Extended Data Fig. 5: Expression of specific genes involved in energy expenditure is reduced in MTKO mice and increased in UBX mice.

a–e, RNA was prepared from quadriceps muscles of ad lib fed 10-week old WT, MTKO, and UBX mice, and qPCR was used to measure the relative abundances of selected transcripts.

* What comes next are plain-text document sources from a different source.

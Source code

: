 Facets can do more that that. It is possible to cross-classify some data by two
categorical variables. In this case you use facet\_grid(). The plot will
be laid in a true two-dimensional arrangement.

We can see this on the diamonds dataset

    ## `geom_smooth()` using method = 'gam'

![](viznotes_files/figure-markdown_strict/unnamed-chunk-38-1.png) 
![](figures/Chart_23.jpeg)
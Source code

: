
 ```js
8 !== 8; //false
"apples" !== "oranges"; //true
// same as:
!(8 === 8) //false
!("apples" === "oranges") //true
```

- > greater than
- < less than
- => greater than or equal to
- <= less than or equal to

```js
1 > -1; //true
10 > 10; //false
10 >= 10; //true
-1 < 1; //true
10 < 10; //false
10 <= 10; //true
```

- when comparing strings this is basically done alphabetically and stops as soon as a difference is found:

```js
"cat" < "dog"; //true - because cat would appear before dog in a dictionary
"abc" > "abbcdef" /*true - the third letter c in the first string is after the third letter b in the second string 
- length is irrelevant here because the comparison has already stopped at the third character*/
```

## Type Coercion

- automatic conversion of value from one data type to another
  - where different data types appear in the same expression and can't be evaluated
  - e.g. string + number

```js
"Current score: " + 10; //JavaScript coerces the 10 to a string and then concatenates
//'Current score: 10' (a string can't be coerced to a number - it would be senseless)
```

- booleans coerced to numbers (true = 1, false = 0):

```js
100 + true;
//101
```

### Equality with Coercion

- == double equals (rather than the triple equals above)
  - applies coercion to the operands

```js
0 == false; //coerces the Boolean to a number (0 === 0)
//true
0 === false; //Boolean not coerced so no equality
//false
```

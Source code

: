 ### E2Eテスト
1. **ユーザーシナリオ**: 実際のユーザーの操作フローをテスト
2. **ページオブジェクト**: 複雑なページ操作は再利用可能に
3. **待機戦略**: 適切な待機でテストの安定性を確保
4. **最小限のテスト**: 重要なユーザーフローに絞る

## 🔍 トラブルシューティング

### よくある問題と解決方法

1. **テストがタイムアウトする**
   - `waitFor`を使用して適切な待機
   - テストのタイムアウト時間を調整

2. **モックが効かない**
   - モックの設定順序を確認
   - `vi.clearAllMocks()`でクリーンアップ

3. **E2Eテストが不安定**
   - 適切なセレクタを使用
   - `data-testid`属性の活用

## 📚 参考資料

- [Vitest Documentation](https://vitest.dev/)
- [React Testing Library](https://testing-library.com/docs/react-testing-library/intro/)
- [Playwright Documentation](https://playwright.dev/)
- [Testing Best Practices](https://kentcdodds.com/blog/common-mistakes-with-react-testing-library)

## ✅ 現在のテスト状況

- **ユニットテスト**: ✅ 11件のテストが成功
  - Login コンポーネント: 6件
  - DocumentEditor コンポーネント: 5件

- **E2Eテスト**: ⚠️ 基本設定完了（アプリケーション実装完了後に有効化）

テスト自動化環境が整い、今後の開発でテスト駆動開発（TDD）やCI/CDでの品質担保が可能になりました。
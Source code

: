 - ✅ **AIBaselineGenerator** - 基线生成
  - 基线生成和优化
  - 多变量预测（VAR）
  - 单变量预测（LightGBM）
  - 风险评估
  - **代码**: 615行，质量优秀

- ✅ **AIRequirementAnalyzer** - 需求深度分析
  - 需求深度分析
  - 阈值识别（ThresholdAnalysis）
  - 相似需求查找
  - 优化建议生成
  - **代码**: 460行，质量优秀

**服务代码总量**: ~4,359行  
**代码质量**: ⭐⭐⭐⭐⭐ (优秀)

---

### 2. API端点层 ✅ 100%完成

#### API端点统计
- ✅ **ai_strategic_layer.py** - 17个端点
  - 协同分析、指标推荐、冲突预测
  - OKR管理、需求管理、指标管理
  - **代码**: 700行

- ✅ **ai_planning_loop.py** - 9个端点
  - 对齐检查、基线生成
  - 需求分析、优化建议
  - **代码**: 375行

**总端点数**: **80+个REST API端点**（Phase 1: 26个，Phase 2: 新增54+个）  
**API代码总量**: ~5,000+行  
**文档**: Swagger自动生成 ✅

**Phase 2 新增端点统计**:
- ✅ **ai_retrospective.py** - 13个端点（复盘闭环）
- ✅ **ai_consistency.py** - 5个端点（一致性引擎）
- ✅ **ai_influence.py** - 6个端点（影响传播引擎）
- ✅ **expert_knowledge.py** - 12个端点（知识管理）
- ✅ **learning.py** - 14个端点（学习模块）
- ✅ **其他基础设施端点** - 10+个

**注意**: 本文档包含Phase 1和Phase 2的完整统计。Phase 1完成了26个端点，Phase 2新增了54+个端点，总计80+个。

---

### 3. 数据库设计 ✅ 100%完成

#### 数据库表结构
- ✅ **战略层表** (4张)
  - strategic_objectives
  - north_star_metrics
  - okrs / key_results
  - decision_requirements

N=4 WT, 5 MTKO, and 4 UBX mice except for N=3 for UBX TUG-Cter data (a). a, Control reactions were used to verify knockout of TUG in MTKO mice and expression of the UBX-Cter transgene in UBX mice. b, Relative abundances of transcripts for Sarcolipin (Sln), Ucp1, and β₃-adrenergic receptor (Adrb3) are shown. c, Relative abundances of the indicated transcripts involved in energy expenditure and lipid metabolism are shown. d, Relative abundances of transcripts encoding PGC-1α (Ppargc1a) and PPARγ (Pparg) are shown. e, Relative abundances of transcripts encoding the indicated calsequestrin proteins are shown. Data are presented as mean ± SEM of biologically independent samples, analyzed using two-tailed t-tests (a–e). f, Gene set enrichment analysis was done on transcripts that were differentially expressed in quadriceps of 11-week old, 4-6 h fasted UBX mice, compared to WT controls (N=3 mice in each group; transcripts were analyzed using CuffDiff as described in the Methods section). Transcripts were ranked in order of significance, and the top 2000 transcripts were analyzed using the GO Biological Process ontology gene set. The gene set corresponding to “Temperature Homeostasis” was significantly enriched (Fig. 3b; False Discovery Rate q value = 0.038)). Here, specific genes in this set that were differentially expressed in UBX vs. WT muscles are listed, together with their rank in the gene list, the fold-change in expression in UBX muscles compared to controls, the adjusted p-value in the RNA-seq data set (text is bold if p<0.05 after adjustment for multiple comparisons using the Benjamini method), and the running enrichment score calculated by GSEA software.